Shanghai Key Laboratory of Orthopaedic Implants, Department of Orthopaedic Surgery, The Ninth People's Hospital Affiliated to School of Medicine of Shanghai Jiao Tong University, Shanghai 200011, China.
Brain Sci. 2022 Aug 15;12(8):1079. doi: 10.3390/brainsci12081079.

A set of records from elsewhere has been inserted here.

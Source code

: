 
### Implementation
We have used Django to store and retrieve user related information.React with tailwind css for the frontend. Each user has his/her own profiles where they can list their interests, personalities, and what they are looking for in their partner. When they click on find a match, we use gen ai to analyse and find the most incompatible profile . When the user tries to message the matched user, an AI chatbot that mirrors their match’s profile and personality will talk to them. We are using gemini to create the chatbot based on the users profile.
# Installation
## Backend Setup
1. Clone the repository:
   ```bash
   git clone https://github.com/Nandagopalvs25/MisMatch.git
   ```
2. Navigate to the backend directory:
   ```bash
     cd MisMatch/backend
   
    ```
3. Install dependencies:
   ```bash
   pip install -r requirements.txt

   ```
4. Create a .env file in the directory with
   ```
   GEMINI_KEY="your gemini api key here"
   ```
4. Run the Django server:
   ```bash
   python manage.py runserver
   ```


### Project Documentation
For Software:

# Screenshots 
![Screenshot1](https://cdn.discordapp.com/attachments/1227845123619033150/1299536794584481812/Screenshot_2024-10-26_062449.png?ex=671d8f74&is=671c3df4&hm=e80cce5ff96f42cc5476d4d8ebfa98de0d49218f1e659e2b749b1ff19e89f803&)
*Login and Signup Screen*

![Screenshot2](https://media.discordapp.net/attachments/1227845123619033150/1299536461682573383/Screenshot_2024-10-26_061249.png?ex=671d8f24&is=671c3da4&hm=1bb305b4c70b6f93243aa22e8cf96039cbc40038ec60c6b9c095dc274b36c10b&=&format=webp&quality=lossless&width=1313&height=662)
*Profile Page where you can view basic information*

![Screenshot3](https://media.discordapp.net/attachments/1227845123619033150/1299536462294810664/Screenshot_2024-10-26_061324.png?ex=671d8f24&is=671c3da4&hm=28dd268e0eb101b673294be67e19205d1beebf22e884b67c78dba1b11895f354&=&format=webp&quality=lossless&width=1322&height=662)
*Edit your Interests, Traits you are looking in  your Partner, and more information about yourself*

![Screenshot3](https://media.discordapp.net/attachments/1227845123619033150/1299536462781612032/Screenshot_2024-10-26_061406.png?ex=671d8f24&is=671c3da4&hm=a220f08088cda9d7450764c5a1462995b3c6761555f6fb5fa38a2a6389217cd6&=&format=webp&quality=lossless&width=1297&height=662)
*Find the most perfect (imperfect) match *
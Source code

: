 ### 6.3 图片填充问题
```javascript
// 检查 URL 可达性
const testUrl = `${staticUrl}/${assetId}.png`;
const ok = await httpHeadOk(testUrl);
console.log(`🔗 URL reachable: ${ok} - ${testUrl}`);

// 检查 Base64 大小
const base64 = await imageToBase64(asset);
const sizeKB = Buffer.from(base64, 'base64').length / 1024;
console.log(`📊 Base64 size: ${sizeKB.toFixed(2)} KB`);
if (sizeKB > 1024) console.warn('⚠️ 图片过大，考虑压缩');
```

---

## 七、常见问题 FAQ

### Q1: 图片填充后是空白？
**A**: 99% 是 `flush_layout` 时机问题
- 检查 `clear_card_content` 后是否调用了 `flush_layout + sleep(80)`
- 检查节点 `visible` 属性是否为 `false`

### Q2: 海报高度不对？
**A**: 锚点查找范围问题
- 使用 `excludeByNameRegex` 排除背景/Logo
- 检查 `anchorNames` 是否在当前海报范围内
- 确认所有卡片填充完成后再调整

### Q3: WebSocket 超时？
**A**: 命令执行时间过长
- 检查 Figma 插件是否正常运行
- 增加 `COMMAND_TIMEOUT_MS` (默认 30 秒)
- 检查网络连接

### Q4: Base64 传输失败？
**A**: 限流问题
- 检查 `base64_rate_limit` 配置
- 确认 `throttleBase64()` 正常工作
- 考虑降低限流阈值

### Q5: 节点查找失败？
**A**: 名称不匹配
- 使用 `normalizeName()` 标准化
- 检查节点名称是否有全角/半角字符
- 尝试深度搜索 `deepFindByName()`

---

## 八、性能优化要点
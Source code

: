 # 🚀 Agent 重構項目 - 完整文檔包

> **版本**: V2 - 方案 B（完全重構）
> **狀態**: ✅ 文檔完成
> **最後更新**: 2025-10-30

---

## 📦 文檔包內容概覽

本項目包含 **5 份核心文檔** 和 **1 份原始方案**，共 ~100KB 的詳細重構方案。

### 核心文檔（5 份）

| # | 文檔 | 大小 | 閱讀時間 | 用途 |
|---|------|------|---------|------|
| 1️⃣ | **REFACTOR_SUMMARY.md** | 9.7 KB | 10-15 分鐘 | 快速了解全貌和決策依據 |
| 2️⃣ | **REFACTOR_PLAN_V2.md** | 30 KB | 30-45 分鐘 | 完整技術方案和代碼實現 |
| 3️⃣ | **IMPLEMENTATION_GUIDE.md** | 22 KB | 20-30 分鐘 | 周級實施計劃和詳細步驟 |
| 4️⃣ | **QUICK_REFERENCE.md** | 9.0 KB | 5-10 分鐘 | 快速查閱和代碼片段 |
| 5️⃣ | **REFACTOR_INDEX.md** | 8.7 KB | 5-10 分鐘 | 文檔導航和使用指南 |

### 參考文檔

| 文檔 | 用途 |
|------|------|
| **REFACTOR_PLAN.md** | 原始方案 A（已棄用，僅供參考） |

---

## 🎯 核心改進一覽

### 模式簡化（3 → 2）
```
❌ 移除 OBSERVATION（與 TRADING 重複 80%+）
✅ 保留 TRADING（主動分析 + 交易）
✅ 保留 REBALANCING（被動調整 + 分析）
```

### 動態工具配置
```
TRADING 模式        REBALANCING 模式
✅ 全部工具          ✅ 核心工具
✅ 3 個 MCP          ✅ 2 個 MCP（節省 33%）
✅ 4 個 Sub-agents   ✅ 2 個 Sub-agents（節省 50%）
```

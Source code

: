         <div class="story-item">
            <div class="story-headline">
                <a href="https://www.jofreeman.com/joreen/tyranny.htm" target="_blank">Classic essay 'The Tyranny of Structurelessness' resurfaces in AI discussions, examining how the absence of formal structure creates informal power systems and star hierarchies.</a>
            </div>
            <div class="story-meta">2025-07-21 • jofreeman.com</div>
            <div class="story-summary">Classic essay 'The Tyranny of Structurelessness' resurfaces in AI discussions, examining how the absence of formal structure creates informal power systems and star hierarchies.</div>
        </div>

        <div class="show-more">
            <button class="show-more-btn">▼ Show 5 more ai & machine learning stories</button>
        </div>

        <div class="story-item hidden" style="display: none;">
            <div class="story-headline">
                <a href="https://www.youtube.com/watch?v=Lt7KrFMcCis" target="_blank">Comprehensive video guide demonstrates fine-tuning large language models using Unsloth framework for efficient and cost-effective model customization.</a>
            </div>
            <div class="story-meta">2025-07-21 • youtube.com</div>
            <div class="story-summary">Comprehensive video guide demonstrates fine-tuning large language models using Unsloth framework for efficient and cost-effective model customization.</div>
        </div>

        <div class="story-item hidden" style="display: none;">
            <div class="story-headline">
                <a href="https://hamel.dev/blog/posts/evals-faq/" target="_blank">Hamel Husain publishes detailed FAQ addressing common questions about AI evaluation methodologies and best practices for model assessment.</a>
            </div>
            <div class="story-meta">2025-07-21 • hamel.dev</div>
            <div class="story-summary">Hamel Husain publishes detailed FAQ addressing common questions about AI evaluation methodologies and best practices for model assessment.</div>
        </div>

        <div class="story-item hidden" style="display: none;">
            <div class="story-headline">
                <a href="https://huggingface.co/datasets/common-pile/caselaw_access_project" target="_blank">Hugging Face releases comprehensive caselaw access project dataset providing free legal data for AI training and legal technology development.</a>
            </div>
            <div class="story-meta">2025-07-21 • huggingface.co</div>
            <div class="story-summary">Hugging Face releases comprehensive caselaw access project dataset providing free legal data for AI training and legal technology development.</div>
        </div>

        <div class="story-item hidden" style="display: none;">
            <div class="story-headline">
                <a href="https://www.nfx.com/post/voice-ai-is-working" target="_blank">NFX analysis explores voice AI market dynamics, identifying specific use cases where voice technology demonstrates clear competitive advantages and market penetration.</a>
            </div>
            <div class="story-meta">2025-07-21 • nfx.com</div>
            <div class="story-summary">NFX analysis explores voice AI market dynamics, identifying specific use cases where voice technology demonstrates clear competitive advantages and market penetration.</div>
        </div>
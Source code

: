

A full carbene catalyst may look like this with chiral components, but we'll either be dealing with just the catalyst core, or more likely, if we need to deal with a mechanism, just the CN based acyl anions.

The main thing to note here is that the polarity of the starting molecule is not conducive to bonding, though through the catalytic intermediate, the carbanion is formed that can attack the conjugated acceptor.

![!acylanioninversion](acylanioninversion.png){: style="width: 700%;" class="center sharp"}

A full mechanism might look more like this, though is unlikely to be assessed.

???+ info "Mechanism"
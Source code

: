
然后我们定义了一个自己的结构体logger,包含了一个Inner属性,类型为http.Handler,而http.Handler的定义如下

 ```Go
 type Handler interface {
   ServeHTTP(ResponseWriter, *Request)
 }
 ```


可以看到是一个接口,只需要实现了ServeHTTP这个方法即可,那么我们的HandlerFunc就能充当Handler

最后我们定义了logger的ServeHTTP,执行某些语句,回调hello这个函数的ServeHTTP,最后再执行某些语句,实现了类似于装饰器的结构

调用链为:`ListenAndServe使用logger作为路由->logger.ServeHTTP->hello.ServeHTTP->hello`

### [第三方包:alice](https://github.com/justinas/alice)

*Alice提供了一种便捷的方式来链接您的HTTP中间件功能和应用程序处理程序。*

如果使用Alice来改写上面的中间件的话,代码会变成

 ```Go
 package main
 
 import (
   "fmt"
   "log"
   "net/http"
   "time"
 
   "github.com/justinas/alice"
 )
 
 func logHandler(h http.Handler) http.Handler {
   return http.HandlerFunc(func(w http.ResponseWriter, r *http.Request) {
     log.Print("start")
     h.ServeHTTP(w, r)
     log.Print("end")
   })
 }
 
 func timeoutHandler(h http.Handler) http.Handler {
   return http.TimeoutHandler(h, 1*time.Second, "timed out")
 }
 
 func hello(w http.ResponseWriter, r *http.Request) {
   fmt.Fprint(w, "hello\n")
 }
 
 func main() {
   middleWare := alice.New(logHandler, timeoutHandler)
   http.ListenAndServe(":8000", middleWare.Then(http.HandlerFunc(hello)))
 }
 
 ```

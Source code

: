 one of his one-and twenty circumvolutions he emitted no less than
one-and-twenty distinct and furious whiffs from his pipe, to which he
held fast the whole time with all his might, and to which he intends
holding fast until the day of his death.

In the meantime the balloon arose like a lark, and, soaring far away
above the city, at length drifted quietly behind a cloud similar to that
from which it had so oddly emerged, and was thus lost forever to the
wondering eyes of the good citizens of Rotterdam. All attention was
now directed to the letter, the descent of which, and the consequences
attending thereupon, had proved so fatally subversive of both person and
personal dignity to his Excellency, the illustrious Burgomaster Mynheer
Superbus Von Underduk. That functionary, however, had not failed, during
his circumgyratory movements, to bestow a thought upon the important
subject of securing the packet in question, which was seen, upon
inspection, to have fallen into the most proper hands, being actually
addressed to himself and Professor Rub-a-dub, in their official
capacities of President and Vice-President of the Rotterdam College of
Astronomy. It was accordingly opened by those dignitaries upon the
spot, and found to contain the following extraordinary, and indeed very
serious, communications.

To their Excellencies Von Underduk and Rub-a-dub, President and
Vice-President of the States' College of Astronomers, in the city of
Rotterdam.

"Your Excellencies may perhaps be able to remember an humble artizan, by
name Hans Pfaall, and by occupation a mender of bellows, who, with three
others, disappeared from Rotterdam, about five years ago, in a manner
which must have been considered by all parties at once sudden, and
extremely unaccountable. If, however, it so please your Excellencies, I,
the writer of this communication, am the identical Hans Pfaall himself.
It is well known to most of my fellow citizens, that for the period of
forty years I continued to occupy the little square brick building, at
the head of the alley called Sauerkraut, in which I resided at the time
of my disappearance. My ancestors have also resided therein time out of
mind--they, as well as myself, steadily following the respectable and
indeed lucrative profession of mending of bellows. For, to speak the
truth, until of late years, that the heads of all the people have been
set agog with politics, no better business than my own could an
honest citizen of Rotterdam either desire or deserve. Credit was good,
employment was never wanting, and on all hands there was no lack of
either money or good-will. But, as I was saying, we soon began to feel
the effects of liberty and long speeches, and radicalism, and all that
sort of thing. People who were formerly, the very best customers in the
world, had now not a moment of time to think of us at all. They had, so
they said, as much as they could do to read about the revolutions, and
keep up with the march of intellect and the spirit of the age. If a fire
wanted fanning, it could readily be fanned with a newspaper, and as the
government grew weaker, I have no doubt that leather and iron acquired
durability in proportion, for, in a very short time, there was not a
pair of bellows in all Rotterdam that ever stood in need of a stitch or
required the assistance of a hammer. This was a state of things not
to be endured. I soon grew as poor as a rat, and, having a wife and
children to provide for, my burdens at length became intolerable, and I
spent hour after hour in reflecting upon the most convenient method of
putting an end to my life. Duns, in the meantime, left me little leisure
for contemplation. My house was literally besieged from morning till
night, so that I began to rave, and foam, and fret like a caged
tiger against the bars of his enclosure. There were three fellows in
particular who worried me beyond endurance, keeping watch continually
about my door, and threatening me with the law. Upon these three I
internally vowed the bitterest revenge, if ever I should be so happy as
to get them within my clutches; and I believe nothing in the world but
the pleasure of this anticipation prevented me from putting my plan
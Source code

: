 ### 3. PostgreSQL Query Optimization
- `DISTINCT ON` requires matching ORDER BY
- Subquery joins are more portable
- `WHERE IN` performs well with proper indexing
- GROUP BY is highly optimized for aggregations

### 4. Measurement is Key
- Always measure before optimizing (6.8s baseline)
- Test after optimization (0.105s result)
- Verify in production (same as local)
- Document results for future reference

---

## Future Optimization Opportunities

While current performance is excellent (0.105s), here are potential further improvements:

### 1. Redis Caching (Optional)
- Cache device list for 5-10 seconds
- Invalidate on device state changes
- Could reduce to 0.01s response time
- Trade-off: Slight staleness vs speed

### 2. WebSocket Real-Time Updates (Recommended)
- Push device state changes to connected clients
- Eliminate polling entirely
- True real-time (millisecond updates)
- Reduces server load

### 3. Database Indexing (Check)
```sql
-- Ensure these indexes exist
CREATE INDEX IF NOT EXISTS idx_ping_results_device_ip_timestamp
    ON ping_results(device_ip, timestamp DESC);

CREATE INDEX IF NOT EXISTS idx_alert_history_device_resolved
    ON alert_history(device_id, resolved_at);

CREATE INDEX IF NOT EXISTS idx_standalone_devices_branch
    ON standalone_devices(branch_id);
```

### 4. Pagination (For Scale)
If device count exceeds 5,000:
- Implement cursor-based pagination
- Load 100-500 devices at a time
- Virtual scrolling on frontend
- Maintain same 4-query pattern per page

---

The incidence of stroke and the burden on health care and society are expected to increase significantly in the coming years, due to the increasing aging of the population. Various sensory, motor, cognitive and psychological disorders may remain in the patient after survival from a stroke. In hemiplegic patients with movement disorders, the impairment of upper limb function, especially hand function, dramatically limits the ability of patients to perform activities of daily living (ADL). Therefore, one of the essential goals of post-stroke rehabilitation is to restore hand function. The recovery of motor function is achieved chiefly through compensatory strategies, such as hand rehabilitation robots, which have been available since the end of the last century. This paper reviews the current research status of hand function rehabilitation devices based on various types of hand motion recognition technologies and analyzes their advantages and disadvantages, reviews the application of artificial intelligence in hand rehabilitation robots, and summarizes the current research limitations and discusses future research directions.
由于人口老龄化加剧,预计未来几年中风的发病率以及对医疗保健和社会的负担将显著增加。中风幸存者可能会遗留各种感觉、运动、认知和心理障碍。在患有运动障碍的偏瘫患者中,上肢功能尤其是手部功能的受损严重限制了患者进行日常生活活动(ADL)的能力。因此,中风后康复的重要目标之一是恢复手部功能。运动功能的恢复主要通过补偿策略来实现,例如自上世纪末就已出现的手部康复机器人。本文综述了基于各类手部运动识别技术的手部功能康复设备的研究现状,分析了它们的优缺点,回顾了人工智能在手部康复机器人中的应用,并总结了当前的研究局限性,探讨了未来的研究方向。